- According to the Annual Outlook Report by MAPFRE Economic Research
- The global economy will see growth of 3.7 percent this year, developed markets nearly 2 percent and emerging markets 4.9 percent
- Spain will continue to lead growth in Europe, albeit at a lower rate (2.6 percent)
The global economy could grow by 3.7 percent this year, 0.1 percentage point more than it is expected to register for 2017, and exceeding the predictions from 12 months ago. Since then, the global economy has gained traction across both developed and emerging markets. The year 2018 looks set to see an upturn in the contribution to global growth by developed markets (already above 2 percent) and by emerging markets (around 4.9 percent), the latter led by the resilience of growth in China as well as Brazil and Russia exiting recession.
However, the dynamics of global economic activity are showing signs of stabilization, pointing to a possible change of cycle by the end of 2019. This is one of the main forecasts included in the “Economic and Industry Outlook 2018” prepared by MAPFRE Economic Research and published by Fundación MAPFRE.
As explained by Manuel Aguilera, General Manager of Economic Research, “The year 2018 will be dominated by the cycle change in several developed economies, the potential reversal of the excessive optimism that usually occurs before changes in the economic cycle, and the start of a gradual adjustment of global liquidity.”
The world is still caught up in a series of expectations which, in spite of buoyant economic activity, have not yet been borne out by the performance of real indicators. This could turn the continuist view of 2018 into a risk scenario.

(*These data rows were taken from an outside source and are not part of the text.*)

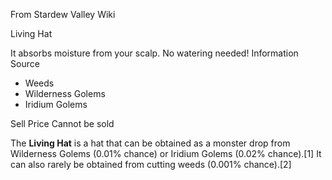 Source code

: From Stardew Valley Wiki

Living Hat

It absorbs moisture from your scalp. No watering needed! Information Source

- Weeds
- Wilderness Golems
- Iridium Golems

Sell Price Cannot be sold

The **Living Hat** is a hat that can be obtained as a monster drop from Wilderness Golems (0.01% chance) or Iridium Golems (0.02% chance).\[1] It can also rarely be obtained from cutting weeds (0.001% chance).\[2] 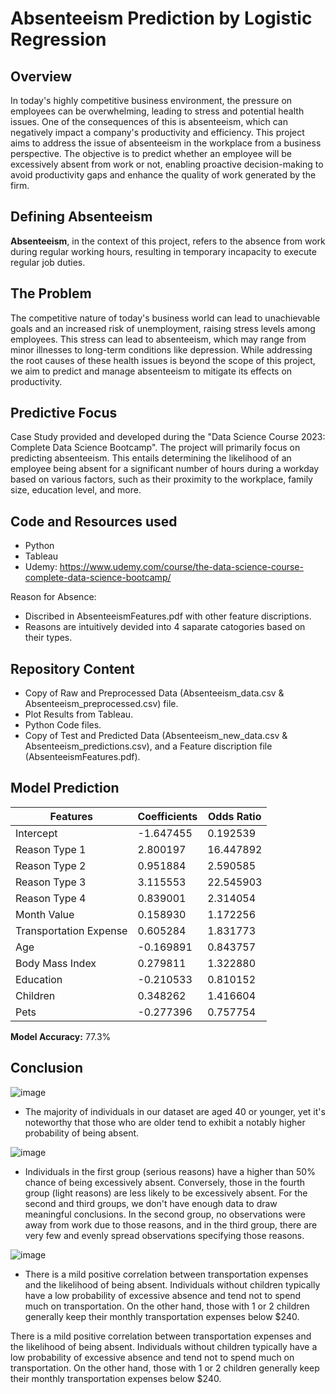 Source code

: # Absenteeism Prediction by Logistic Regression

## Overview

In today's highly competitive business environment, the pressure on employees can be overwhelming, leading to stress and potential health issues. One of the consequences of this is absenteeism, which can negatively impact a company's productivity and efficiency. This project aims to address the issue of absenteeism in the workplace from a business perspective. The objective is to predict whether an employee will be excessively absent from work or not, enabling proactive decision-making to avoid productivity gaps and enhance the quality of work generated by the firm.

## Defining Absenteeism

**Absenteeism**, in the context of this project, refers to the absence from work during regular working hours, resulting in temporary incapacity to execute regular job duties.

## The Problem

The competitive nature of today's business world can lead to unachievable goals and an increased risk of unemployment, raising stress levels among employees. This stress can lead to absenteeism, which may range from minor illnesses to long-term conditions like depression. While addressing the root causes of these health issues is beyond the scope of this project, we aim to predict and manage absenteeism to mitigate its effects on productivity.

## Predictive Focus

Case Study provided and developed during the "Data Science Course 2023: Complete Data Science Bootcamp". The project will primarily focus on predicting absenteeism. This entails determining the likelihood of an employee being absent for a significant number of hours during a workday based on various factors, such as their proximity to the workplace, family size, education level, and more.

## Code and Resources used
- Python
- Tableau
- Udemy: https://www.udemy.com/course/the-data-science-course-complete-data-science-bootcamp/

Reason for Absence:
   - Discribed in AbsenteeismFeatures.pdf with other feature discriptions.
   - Reasons are intuitively devided into 4 saparate catogories based on their types.

## Repository Content
- Copy of Raw and Preprocessed Data (Absenteeism_data.csv & Absenteeism_preprocessed.csv) file.
- Plot Results from Tableau.
- Python Code files.
- Copy of Test and Predicted Data (Absenteeism_new_data.csv & Absenteeism_predictions.csv), and a Feature discription file (AbsenteeismFeatures.pdf).


## Model Prediction

|Features	|Coefficients|	Odds Ratio|
|---------------|-----------|--------------|
|	Intercept	|-1.647455|	0.192539|
|	Reason Type 1|	2.800197|	16.447892|
|	Reason Type 2|	0.951884|	2.590585|
|	Reason Type 3|	3.115553|	22.545903|
|	Reason Type 4|	0.839001|	2.314054|
|	Month Value	|0.158930|	1.172256|
|	Transportation Expense|	0.605284|	1.831773|
|	Age|	-0.169891|	0.843757|
|	Body Mass Index|	0.279811|	1.322880|
|	Education|	-0.210533|	0.810152|
|	Children|	0.348262|	1.416604|
|	Pets|	-0.277396|	0.757754|

**Model Accuracy:** 77.3%

## Conclusion

![image](https://github.com/A-Vdev/Absenteeism-Prediction-using-Logistic-Regression/assets/98685635/369774d2-8c12-42e2-940f-bea03694df85)

- The majority of individuals in our dataset are aged 40 or younger, yet it's noteworthy that those who are older tend to exhibit a notably higher probability of being absent.


![image](https://github.com/A-Vdev/Absenteeism-Prediction-using-Logistic-Regression/assets/98685635/4bd45f0f-0023-434d-a428-794a266252a6)

- Individuals in the first group (serious reasons) have a higher than 50% chance of being excessively absent. Conversely, those in the fourth group (light reasons) are less likely to be excessively absent. For the second and third groups, we don't have enough data to draw meaningful conclusions. In the second group, no observations were away from work due to those reasons, and in the third group, there are very few and evenly spread observations specifying those reasons.

![image](https://github.com/A-Vdev/Absenteeism-Prediction-using-Logistic-Regression/assets/98685635/020e56a3-c1fa-42e9-86b7-0480f237a3b2)

- There is a mild positive correlation between transportation expenses and the likelihood of being absent. Individuals without children typically have a low probability of excessive absence and tend not to spend much on transportation. On the other hand, those with 1 or 2 children generally keep their monthly transportation expenses below $240.


There is a mild positive correlation between transportation expenses and the likelihood of being absent. Individuals without children typically have a low probability of excessive absence and tend not to spend much on transportation. On the other hand, those with 1 or 2 children generally keep their monthly transportation expenses below $240.
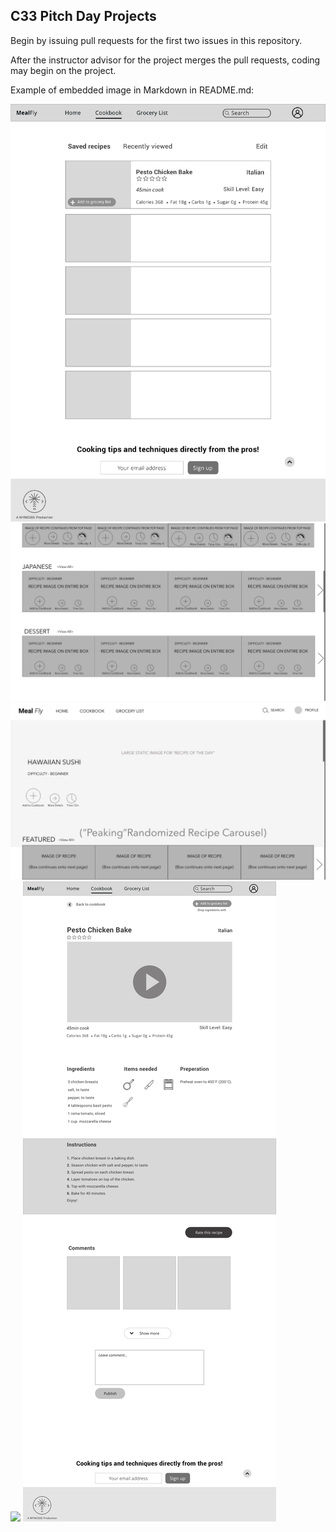 ## C33 Pitch Day Projects

Begin by issuing pull requests for the first two issues in this repository.

After the instructor advisor for the project merges the pull requests, coding may begin on the project.

Example of embedded image in Markdown in README.md:

![](readme_assets/images/Cookbook_page.png)
![](readme_assets/images/HOMEPAGE_SCROLLDOWN_V2.png)
![](readme_assets/images/HOMEPAGE_V3.png)
![](readme_assets/images/HOMEPAGE_VIEW_ALL_V1)
![](readme_assets/images/Recipe_detail.png)
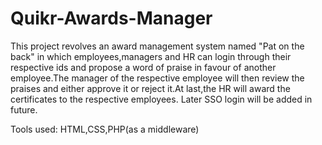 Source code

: # Quikr-Awards-Manager

This project revolves an award management system named "Pat on the back" in which employees,managers and HR can login through their respective ids and propose a word of praise in favour of another employee.The manager of the respective employee will then review the praises and either approve it or reject it.At last,the HR will award the certificates to the respective employees.
Later SSO login will be added in future.

Tools used: HTML,CSS,PHP(as a middleware)

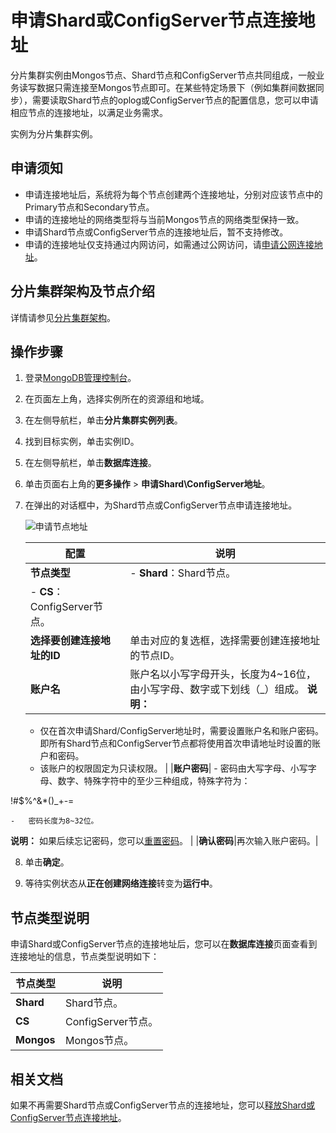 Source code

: # 申请Shard或ConfigServer节点连接地址

分片集群实例由Mongos节点、Shard节点和ConfigServer节点共同组成，一般业务读写数据只需连接至Mongos节点即可。在某些特定场景下（例如集群间数据同步），需要读取Shard节点的oplog或ConfigServer节点的配置信息，您可以申请相应节点的连接地址，以满足业务需求。

实例为分片集群实例。

## 申请须知

-   申请连接地址后，系统将为每个节点创建两个连接地址，分别对应该节点中的Primary节点和Secondary节点。
-   申请的连接地址的网络类型将与当前Mongos节点的网络类型保持一致。
-   申请Shard节点或ConfigServer节点的连接地址后，暂不支持修改。
-   申请的连接地址仅支持通过内网访问，如需通过公网访问，请[申请公网连接地址](/intl.zh-CN/分片集群快速入门/申请公网连接地址.md)。

## 分片集群架构及节点介绍

详情请参见[分片集群架构](/intl.zh-CN/产品简介/系统架构/分片集群架构.md)。

## 操作步骤

1.  登录[MongoDB管理控制台](https://mongodb.console.aliyun.com/)。

2.  在页面左上角，选择实例所在的资源组和地域。

3.  在左侧导航栏，单击**分片集群实例列表**。

4.  找到目标实例，单击实例ID。

5.  在左侧导航栏，单击**数据库连接**。

6.  单击页面右上角的**更多操作** \> **申请Shard\\ConfigServer地址**。

7.  在弹出的对话框中，为Shard节点或ConfigServer节点申请连接地址。

    ![申请节点地址](https://static-aliyun-doc.oss-cn-hangzhou.aliyuncs.com/assets/img/zh-CN/2646819951/p58471.png)

    |配置|说明|
    |--|--|
    |**节点类型**|    -   **Shard**：Shard节点。
    -   **CS**：ConfigServer节点。 |
    |**选择要创建连接地址的ID**|单击对应的复选框，选择需要创建连接地址的节点ID。|
    |**账户名**|账户名以小写字母开头，长度为4~16位，由小写字母、数字或下划线（\_）组成。 **说明：**

    -   仅在首次申请Shard/ConfigServer地址时，需要设置账户名和账户密码。即所有Shard节点和ConfigServer节点都将使用首次申请地址时设置的账户和密码。
    -   该账户的权限固定为只读权限。 |
    |**账户密码**|    -   密码由大写字母、小写字母、数字、特殊字符中的至少三种组成，特殊字符为：

!\#$%^&\*\(\)\_+-=

    -   密码长度为8~32位。
**说明：** 如果后续忘记密码，您可以[重置密码](/intl.zh-CN/用户指南/账号管理/重置密码.md)。 |
    |**确认密码**|再次输入账户密码。|

8.  单击**确定**。

9.  等待实例状态从**正在创建网络连接**转变为**运行中**。


## 节点类型说明

申请Shard或ConfigServer节点的连接地址后，您可以在**数据库连接**页面查看到连接地址的信息，节点类型说明如下：

|节点类型|说明|
|----|--|
|**Shard**|Shard节点。|
|**CS**|ConfigServer节点。|
|**Mongos**|Mongos节点。|

## 相关文档

如果不再需要Shard节点或ConfigServer节点的连接地址，您可以[释放Shard或ConfigServer节点连接地址](/intl.zh-CN/用户指南/管理网络连接/Shard或Configserver连接地址/释放Shard或ConfigServer节点连接地址.md)。

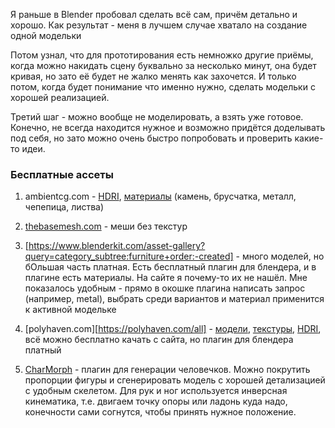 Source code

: Я раньше в Blender пробовал сделать всё сам, причём детально и хорошо. Как результат - меня в лучшем случае хватало на создание одной модельки

Потом узнал, что для прототирования есть немножко другие приёмы, когда можно накидать сцену буквально за несколько минут, она будет кривая, но зато её будет не жалко менять как захочется. И только потом, когда будет понимание что именно нужно, сделать модельки с хорошей реализацией.

Третий шаг - можно вообще не моделировать, а взять уже готовое. Конечно, не всегда находится нужное и возможно придётся доделывать под себя, но зато можно очень быстро попробовать и проверить какие-то идеи.

### Бесплатные ассеты

1. ambientcg.com - [HDRI](https://ambientcg.com/list?type=HDRI), [материалы](https://ambientcg.com/list?category=&date=&createdUsing=&basedOn=&q=&method=&type=Material&sort=Latest) (камень, брусчатка, металл, чепепица, листва)

2. [thebasemesh.com](https://www.thebasemesh.com/model-library) - меши без текстур

3. [https://www.blenderkit.com/asset-gallery?query=category_subtree:furniture+order:-created] - много моделей, но бОльшая часть платная. Есть бесплатный плагин для блендера, и в плагине есть материалы. На сайте я почему-то их не нашёл. Мне показалось удобным - прямо в окошке плагина написать запрос (например, metal), выбрать среди вариантов и материал применится к активной модельке

4. [polyhaven.com][https://polyhaven.com/all] - [модели](https://polyhaven.com/models), [текстуры](https://polyhaven.com/textures), [HDRI](https://polyhaven.com/hdris), всё можно бесплатно качать с сайта, но плагин для блендера платный

5. [CharMorph](https://github.com/Upliner/CharMorph) - плагин для генерации человечков. Можно покрутить пропорции фигуры и сгенерировать модель с хорошей детализацией с удобным скелетом. Для рук и ног используется инверсная кинематика, т.е. двигаем точку опоры или ладонь куда надо, конечности сами согнутся, чтобы принять нужное положение. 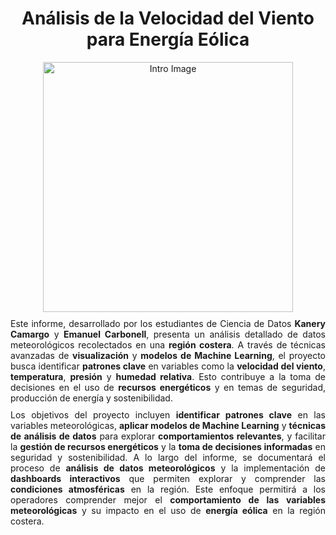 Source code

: <div style="text-align: center;">
    <h1><b>Análisis de la Velocidad del Viento para Energía Eólica</b></h1>
</div>

<div style="text-align: center; margin-bottom: 10px;">
    <img src="https://github.com/kmarcela11/ProyectoFinal_EnergiaEolica/blob/main/intro.png?raw=true" alt="Intro Image" width="400"/>
</div>

<div style="text-align: justify; margin-bottom: 10px;">
    Este informe, desarrollado por los estudiantes de Ciencia de Datos <b>Kanery Camargo</b> y <b>Emanuel Carbonell</b>, presenta un análisis detallado de datos meteorológicos recolectados en una <b>región costera</b>. A través de técnicas avanzadas de <b>visualización</b> y <b>modelos de Machine Learning</b>, el proyecto busca identificar <b>patrones clave</b> en variables como la <b>velocidad del viento</b>, <b>temperatura</b>, <b>presión</b> y <b>humedad relativa</b>. Esto contribuye a la toma de decisiones en el uso de <b>recursos energéticos</b> y en temas de seguridad, producción de energía y sostenibilidad.
</div>

<div style="text-align: justify; margin-bottom: 10px;">
    Los objetivos del proyecto incluyen <b>identificar patrones clave</b> en las variables meteorológicas, <b>aplicar modelos de Machine Learning</b> y <b>técnicas de análisis de datos</b> para explorar <b>comportamientos relevantes</b>, y facilitar la <b>gestión de recursos energéticos</b> y la <b>toma de decisiones informadas</b> en seguridad y sostenibilidad. A lo largo del informe, se documentará el proceso de <b>análisis de datos meteorológicos</b> y la implementación de <b>dashboards interactivos</b> que permiten explorar y comprender las <b>condiciones atmosféricas</b> en la región. Este enfoque permitirá a los operadores comprender mejor el <b>comportamiento de las variables meteorológicas</b> y su impacto en el uso de <b>energía eólica</b> en la región costera.
</div>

The catalyst in this case would be the transmission of an increased global liquidity shock due to poor monetary management and the pro-cyclical behavior of global investment portfolios.
The report underscores the risk of a fall in long-term inflation forecasts, with an acute impact in 2018. Inflation will remain contained though focused on central bank targets, while long-term interest rates will rise, with only slight improvements in their term premiums. Economic Research predicts a US official interest rate of around 2 percent by the end of 2018, while the ECB rate will remain at 0 percent.
This is the second annual outlook report that MAPFRE’s analysis unit has prepared. The aim of the report is to offer a global view of the economic outlook and forecasts for 2018, both worldwide and in the main economies, and to use this general framework to analyze the environment likely to face the insurance industry.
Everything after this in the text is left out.